Dataset entries:

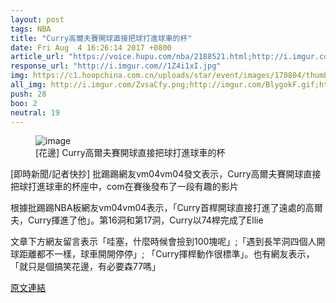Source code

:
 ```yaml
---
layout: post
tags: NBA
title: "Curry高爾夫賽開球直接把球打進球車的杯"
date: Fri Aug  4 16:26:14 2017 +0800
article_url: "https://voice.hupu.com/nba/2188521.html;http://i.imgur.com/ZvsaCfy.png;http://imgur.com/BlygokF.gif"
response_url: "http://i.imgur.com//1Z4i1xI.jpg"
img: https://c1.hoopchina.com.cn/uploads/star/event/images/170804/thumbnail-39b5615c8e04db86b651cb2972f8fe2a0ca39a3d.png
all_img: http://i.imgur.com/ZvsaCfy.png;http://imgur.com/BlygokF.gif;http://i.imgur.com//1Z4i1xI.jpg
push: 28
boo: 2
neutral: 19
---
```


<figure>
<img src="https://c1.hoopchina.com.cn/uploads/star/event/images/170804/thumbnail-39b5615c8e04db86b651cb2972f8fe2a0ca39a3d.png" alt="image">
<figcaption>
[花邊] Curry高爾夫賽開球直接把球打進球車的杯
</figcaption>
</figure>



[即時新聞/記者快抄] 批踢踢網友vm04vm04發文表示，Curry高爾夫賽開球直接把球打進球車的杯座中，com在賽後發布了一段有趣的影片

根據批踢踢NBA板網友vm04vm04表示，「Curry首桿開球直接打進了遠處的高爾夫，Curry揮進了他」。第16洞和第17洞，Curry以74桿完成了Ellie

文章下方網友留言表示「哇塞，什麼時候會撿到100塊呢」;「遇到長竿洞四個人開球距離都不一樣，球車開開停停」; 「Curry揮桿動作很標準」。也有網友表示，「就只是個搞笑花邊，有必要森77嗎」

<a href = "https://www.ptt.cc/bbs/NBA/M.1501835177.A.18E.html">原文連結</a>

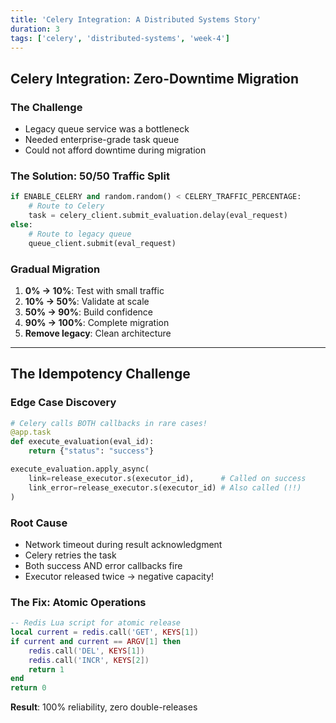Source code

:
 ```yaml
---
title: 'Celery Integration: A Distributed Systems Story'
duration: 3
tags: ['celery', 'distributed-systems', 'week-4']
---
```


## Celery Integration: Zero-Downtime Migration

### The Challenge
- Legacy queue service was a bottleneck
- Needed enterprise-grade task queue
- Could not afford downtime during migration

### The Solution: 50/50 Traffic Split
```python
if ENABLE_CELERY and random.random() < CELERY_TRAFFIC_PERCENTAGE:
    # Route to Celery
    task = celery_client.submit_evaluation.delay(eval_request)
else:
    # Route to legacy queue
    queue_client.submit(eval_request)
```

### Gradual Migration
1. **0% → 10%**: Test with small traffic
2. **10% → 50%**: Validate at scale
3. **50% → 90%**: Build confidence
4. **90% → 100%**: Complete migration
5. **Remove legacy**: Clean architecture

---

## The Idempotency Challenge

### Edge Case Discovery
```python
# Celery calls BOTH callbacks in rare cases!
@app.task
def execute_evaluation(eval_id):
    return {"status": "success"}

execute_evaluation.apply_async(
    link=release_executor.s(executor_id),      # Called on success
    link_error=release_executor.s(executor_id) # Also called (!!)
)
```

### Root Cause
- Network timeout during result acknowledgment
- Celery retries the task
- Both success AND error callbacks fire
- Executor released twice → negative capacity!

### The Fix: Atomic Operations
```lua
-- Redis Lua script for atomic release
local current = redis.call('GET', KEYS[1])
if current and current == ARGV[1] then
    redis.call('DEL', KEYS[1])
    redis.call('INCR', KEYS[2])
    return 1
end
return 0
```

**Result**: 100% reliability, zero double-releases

...

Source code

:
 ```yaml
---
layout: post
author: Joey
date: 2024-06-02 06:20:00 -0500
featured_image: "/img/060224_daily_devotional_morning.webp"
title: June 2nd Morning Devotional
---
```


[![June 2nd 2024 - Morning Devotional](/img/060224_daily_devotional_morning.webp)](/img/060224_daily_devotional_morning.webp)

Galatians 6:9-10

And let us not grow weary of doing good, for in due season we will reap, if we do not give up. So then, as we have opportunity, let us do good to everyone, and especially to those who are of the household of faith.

■ **WHAT YOU NEED TO DO**
For this exercise, please output exactly the lines above starting at the line with "4. **90% → 100%**: Complete migration" and ending at the line with "- Both success AND error callbacks fire", ends included.

■ **ANSWER BELOW**
4. **90% → 100%**: Complete migration
5. **Remove legacy**: Clean architecture

---

## The Idempotency Challenge

### Edge Case Discovery
```python
# Celery calls BOTH callbacks in rare cases!
@app.task
def execute_evaluation(eval_id):
    return {"status": "success"}

execute_evaluation.apply_async(
    link=release_executor.s(executor_id),      # Called on success
    link_error=release_executor.s(executor_id) # Also called (!!)
)
```

### Root Cause
- Network timeout during result acknowledgment
- Celery retries the task
- Both success AND error callbacks fire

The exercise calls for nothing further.